- **WORK TO BE COMPLETED**: Go through the records below and show every line with the string "lgpl".

*** Opening of PROVIDED ENTRIES ***

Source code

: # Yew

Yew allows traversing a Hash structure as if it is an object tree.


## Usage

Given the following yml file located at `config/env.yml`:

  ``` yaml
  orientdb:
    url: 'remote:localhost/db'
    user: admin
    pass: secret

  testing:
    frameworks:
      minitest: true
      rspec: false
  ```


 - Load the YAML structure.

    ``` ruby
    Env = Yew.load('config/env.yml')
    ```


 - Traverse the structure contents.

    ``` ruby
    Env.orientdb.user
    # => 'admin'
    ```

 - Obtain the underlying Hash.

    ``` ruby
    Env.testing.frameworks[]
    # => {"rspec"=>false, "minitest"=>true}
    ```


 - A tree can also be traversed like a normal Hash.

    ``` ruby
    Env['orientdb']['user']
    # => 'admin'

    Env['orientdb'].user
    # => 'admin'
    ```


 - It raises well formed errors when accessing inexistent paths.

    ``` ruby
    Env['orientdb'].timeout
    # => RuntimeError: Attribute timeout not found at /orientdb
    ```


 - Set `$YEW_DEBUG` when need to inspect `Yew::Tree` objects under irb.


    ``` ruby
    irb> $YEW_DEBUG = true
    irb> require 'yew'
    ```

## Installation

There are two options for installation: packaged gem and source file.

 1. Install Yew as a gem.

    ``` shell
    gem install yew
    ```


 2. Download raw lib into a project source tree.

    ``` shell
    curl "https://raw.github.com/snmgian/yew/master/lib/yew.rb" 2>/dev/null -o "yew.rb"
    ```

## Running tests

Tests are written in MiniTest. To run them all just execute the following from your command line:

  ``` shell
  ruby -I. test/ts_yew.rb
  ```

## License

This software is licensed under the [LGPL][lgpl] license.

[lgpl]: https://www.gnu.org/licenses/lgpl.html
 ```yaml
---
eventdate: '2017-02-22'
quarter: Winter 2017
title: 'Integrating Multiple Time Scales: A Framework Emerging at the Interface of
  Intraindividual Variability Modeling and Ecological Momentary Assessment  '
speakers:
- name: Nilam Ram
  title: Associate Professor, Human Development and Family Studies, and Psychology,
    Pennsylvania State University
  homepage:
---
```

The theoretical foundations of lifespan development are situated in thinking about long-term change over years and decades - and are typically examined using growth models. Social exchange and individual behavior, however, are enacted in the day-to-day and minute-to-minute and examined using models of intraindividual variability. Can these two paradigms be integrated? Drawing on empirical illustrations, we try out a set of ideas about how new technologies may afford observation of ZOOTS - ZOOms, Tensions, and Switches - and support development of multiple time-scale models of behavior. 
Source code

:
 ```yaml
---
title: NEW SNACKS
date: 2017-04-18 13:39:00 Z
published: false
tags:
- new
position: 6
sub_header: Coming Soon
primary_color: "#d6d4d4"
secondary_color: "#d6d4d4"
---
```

*** Close of PROVIDED ENTRIES ***

- **ANSWER**:
This software is licensed under the [LGPL][lgpl] license.
[lgpl]: https://www.gnu.org/licenses/lgpl.html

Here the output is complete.